TASK ITEM
Find the word "case" in the data below and copy each line that holds it.

INPUT DATA

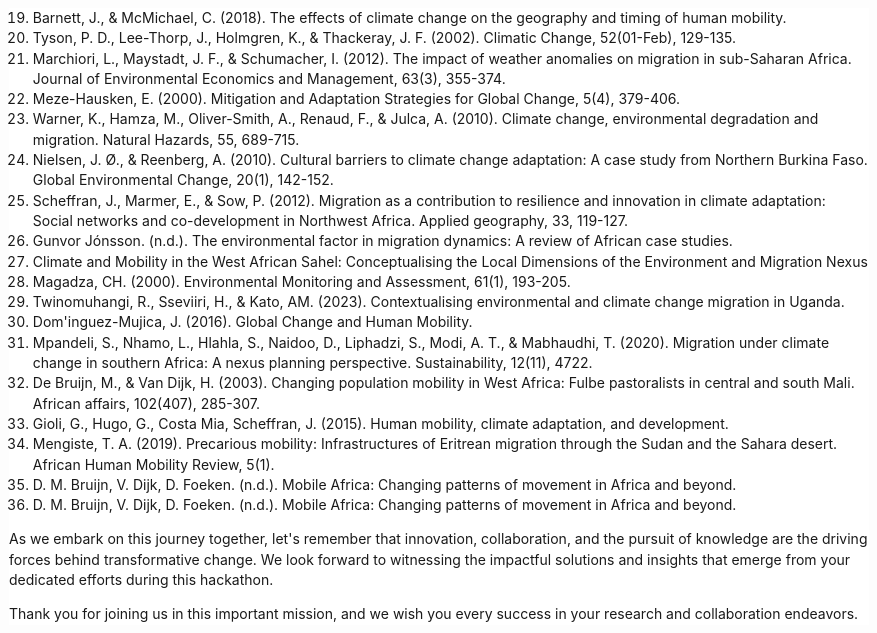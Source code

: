 19.	Barnett, J., & McMichael, C. (2018). The effects of climate change on the geography and timing of human mobility.
20.	Tyson, P. D., Lee-Thorp, J., Holmgren, K., & Thackeray, J. F. (2002). Climatic Change, 52(01-Feb), 129-135.
21.	Marchiori, L., Maystadt, J. F., & Schumacher, I. (2012). The impact of weather anomalies on migration in sub-Saharan Africa. Journal of Environmental Economics and Management, 63(3), 355-374.
22.	Meze-Hausken, E. (2000). Mitigation and Adaptation Strategies for Global Change, 5(4), 379-406.
23.	Warner, K., Hamza, M., Oliver-Smith, A., Renaud, F., & Julca, A. (2010). Climate change, environmental degradation and migration. Natural Hazards, 55, 689-715.
24.	Nielsen, J. Ø., & Reenberg, A. (2010). Cultural barriers to climate change adaptation: A case study from Northern Burkina Faso. Global Environmental Change, 20(1), 142-152.
25.	Scheffran, J., Marmer, E., & Sow, P. (2012). Migration as a contribution to resilience and innovation in climate adaptation: Social networks and co-development in Northwest Africa. Applied geography, 33, 119-127.
26.	Gunvor Jónsson. (n.d.). The environmental factor in migration dynamics: A review of African case studies.
27.	Climate and Mobility in the West African Sahel: Conceptualising the Local Dimensions of the Environment and Migration Nexus
28.	Magadza, CH. (2000). Environmental Monitoring and Assessment, 61(1), 193-205.
29.	Twinomuhangi, R., Sseviiri, H., & Kato, AM. (2023). Contextualising environmental and climate change migration in Uganda.
30.	Dom'inguez-Mujica, J. (2016). Global Change and Human Mobility.
31.	Mpandeli, S., Nhamo, L., Hlahla, S., Naidoo, D., Liphadzi, S., Modi, A. T., & Mabhaudhi, T. (2020). Migration under climate change in southern Africa: A nexus planning perspective. Sustainability, 12(11), 4722.
32.	De Bruijn, M., & Van Dijk, H. (2003). Changing population mobility in West Africa: Fulbe pastoralists in central and south Mali. African affairs, 102(407), 285-307.
33.	Gioli, G., Hugo, G., Costa Mia, Scheffran, J. (2015). Human mobility, climate adaptation, and development.
34.	Mengiste, T. A. (2019). Precarious mobility: Infrastructures of Eritrean migration through the Sudan and the Sahara desert. African Human Mobility Review, 5(1).
35.	D. M. Bruijn, V. Dijk, D. Foeken. (n.d.). Mobile Africa: Changing patterns of movement in Africa and beyond.
36.	D. M. Bruijn, V. Dijk, D. Foeken. (n.d.). Mobile Africa: Changing patterns of movement in Africa and beyond.


As we embark on this journey together, let's remember that innovation, collaboration, and the pursuit of knowledge are the driving forces behind transformative change. We look forward to witnessing the impactful solutions and insights that emerge from your dedicated efforts during this hackathon.

Thank you for joining us in this important mission, and we wish you every success in your research and collaboration endeavors.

TASK SOLUTION
24.	Nielsen, J. Ø., & Reenberg, A. (2010). Cultural barriers to climate change adaptation: A case study from Northern Burkina Faso. Global Environmental Change, 20(1), 142-152.
26.	Gunvor Jónsson. (n.d.). The environmental factor in migration dynamics: A review of African case studies.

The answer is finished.